Sure we use our senses to inform our reason, but I can understand the concept of ultraviolet and infrared by using my reason without ever actually seeing them.
In any case, everything we know is a falsifiable theory (and of course some of those theories are exceedingly robust ones, such as when I drop a pen, it will fall... bloody good theory), and we use reason to come up with the best theories to explain reality all the time... forming theories as to the nature of God is no different (for example, I have used my reason to form a critical preference for the theory that God most likely does not exist other than as a psychological artifice).
Posted by Perry de Havilland at September 19, 2006 12:11 AM
The only 'science' that doesn't make use of sense experience in such a manner is made-up stuff like string theory.
Even this part of science should (eventually) be subject to some sort of test that relies on perceptible physical effects to verify. Gabriel has the right idea about what sense-perception is - i.e. not just that which we can experience directly, but also that whose effects we have to study through a medium which we can experience directly. The existence of ultra-violet light, to continue an example, was hypothesized through reasoning over acquired sense data and then accepted by applying physical tests to confirm. We know it is there because we study its physical effects.

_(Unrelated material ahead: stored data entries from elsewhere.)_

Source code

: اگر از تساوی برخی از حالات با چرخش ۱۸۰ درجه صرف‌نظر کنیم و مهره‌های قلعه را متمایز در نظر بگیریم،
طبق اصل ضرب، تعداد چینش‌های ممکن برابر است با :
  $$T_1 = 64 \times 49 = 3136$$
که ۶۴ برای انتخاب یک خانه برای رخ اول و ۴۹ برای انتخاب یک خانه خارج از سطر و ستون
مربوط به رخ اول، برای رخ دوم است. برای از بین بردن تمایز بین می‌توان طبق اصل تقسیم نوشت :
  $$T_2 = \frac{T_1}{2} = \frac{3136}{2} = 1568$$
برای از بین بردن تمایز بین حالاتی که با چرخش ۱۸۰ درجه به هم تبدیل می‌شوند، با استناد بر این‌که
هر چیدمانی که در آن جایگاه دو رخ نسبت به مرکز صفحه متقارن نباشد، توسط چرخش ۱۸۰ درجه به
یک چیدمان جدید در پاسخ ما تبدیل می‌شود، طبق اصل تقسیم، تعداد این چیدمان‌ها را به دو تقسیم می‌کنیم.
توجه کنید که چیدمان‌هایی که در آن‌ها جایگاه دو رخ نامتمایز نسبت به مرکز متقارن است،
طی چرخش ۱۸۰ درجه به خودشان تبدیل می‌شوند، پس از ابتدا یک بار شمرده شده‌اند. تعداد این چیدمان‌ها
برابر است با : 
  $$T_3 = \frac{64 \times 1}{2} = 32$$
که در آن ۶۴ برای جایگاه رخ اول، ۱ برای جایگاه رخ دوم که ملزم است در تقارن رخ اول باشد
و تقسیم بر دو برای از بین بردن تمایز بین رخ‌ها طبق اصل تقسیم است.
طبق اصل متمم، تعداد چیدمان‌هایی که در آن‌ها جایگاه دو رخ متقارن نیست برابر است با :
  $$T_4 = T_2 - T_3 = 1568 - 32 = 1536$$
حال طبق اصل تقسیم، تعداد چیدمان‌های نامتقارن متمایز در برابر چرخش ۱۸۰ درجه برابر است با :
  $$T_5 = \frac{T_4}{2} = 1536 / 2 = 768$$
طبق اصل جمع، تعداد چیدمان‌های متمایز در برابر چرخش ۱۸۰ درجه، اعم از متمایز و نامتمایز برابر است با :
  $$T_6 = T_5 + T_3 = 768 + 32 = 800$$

However, there is a whole tradition in Philosophy which purports to "know" there is a God by reasoning - and this reasoning crucially depends on things which are not physically-verifiable knowledge. So, for example, that the causation principle holds (in the case of Acquinas) or that "I am" (in the case of Descartes). Each of these approaches takes as its starting point something which is known directly and not through the sense. (Whether one believes in such knowledge is, of course, up to the individual - but this is the sense in which theologians tend to mean "reason" when they use it in their writings - not reasoning about sense experiences, but reasoning about fundamental truths that we know a priori to all sense experience).
Posted by Joshua at September 19, 2006 03:01 AM
In any case, everything we know is a falsifiable theory.
Naked Popperism! Falsifiability is a very useful heuristic in science but science isn't everything and a very useful heuristic does not all of science make.
Occam's razor is also a very useful heuristic in science.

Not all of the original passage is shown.